:: Working data

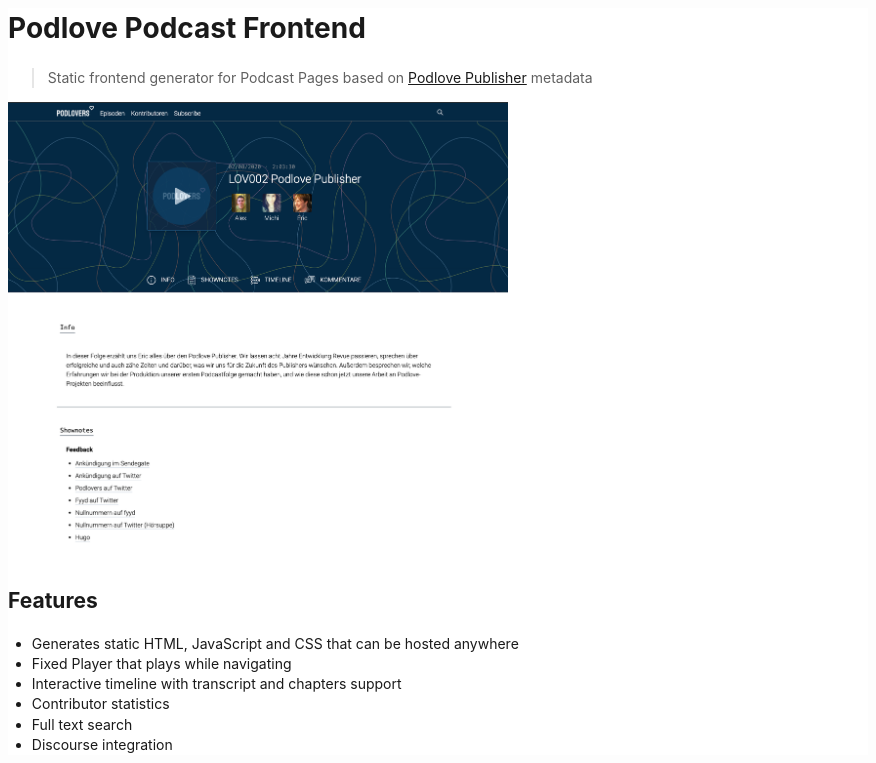 # Podlove Podcast Frontend
> Static frontend generator for Podcast Pages based on [Podlove Publisher](https://de.wordpress.org/plugins/podlove-podcasting-plugin-for-wordpress/) metadata

<img src="./example.png" width="500">

## Features

- Generates static HTML, JavaScript and CSS that can be hosted anywhere
- Fixed Player that plays while navigating
- Interactive timeline with transcript and chapters support
- Contributor statistics
- Full text search
- Discourse integration
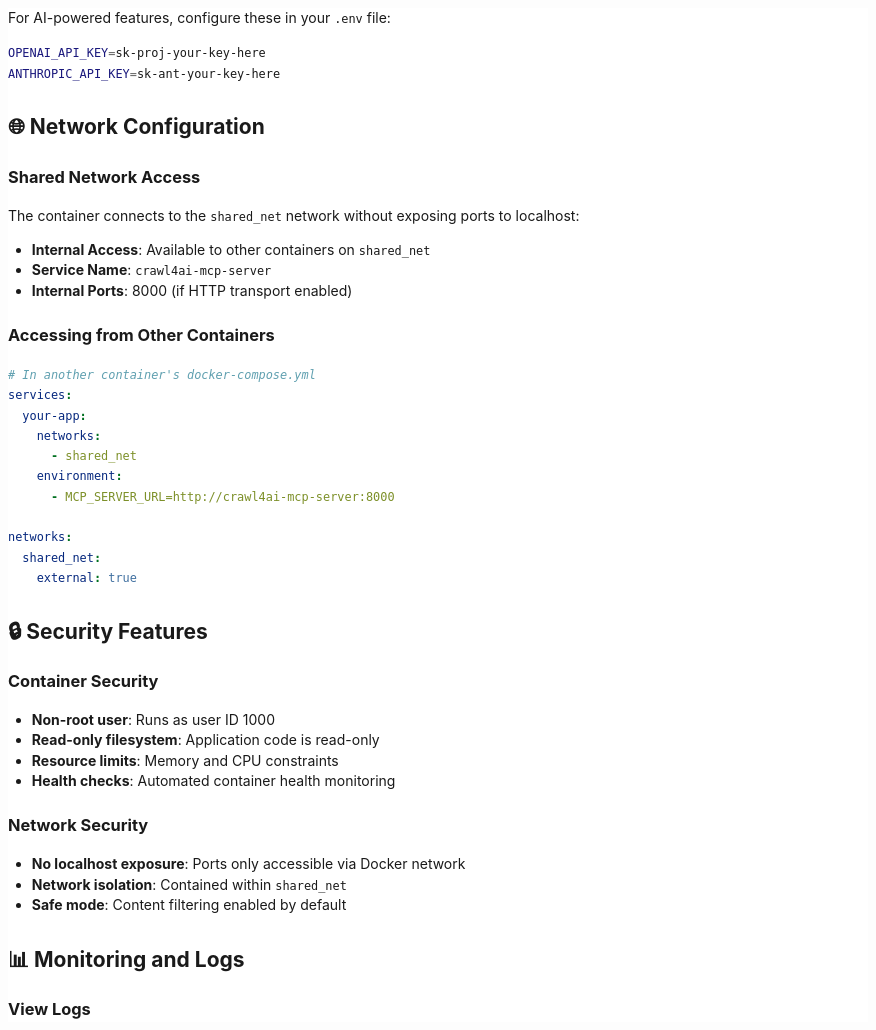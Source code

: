 For AI-powered features, configure these in your `.env` file:

```bash
OPENAI_API_KEY=sk-proj-your-key-here
ANTHROPIC_API_KEY=sk-ant-your-key-here
```

## 🌐 Network Configuration

### Shared Network Access

The container connects to the `shared_net` network without exposing ports to localhost:

- **Internal Access**: Available to other containers on `shared_net`
- **Service Name**: `crawl4ai-mcp-server`
- **Internal Ports**: 8000 (if HTTP transport enabled)

### Accessing from Other Containers

```yaml
# In another container's docker-compose.yml
services:
  your-app:
    networks:
      - shared_net
    environment:
      - MCP_SERVER_URL=http://crawl4ai-mcp-server:8000

networks:
  shared_net:
    external: true
```

## 🔒 Security Features

### Container Security

- **Non-root user**: Runs as user ID 1000
- **Read-only filesystem**: Application code is read-only
- **Resource limits**: Memory and CPU constraints
- **Health checks**: Automated container health monitoring

### Network Security

- **No localhost exposure**: Ports only accessible via Docker network
- **Network isolation**: Contained within `shared_net`
- **Safe mode**: Content filtering enabled by default

## 📊 Monitoring and Logs

### View Logs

::::

The problem
Would you retype every record above exactly, leaving out the pictures?

Expected answer
 # Podlove Podcast Frontend
> Static frontend generator for Podcast Pages based on [Podlove Publisher](https://de.wordpress.org/plugins/podlove-podcasting-plugin-for-wordpress/) metadata

<img src="./example.png" width="500">

## Features

- Generates static HTML, JavaScript and CSS that can be hosted anywhere
- Fixed Player that plays while navigating
- Interactive timeline with transcript and chapters support
- Contributor statistics
- Full text search
- Discourse integration
Source code

: For AI-powered features, configure these in your `.env` file:

```bash
OPENAI_API_KEY=sk-proj-your-key-here
ANTHROPIC_API_KEY=sk-ant-your-key-here
```

## 🌐 Network Configuration

### Shared Network Access

The container connects to the `shared_net` network without exposing ports to localhost:

- **Internal Access**: Available to other containers on `shared_net`
- **Service Name**: `crawl4ai-mcp-server`
- **Internal Ports**: 8000 (if HTTP transport enabled)

### Accessing from Other Containers

```yaml
# In another container's docker-compose.yml
services:
  your-app:
    networks:
      - shared_net
    environment:
      - MCP_SERVER_URL=http://crawl4ai-mcp-server:8000

networks:
  shared_net:
    external: true
```

## 🔒 Security Features

### Container Security

- **Non-root user**: Runs as user ID 1000
- **Read-only filesystem**: Application code is read-only
- **Resource limits**: Memory and CPU constraints
- **Health checks**: Automated container health monitoring

### Network Security

- **No localhost exposure**: Ports only accessible via Docker network
- **Network isolation**: Contained within `shared_net`
- **Safe mode**: Content filtering enabled by default

## 📊 Monitoring and Logs

### View Logs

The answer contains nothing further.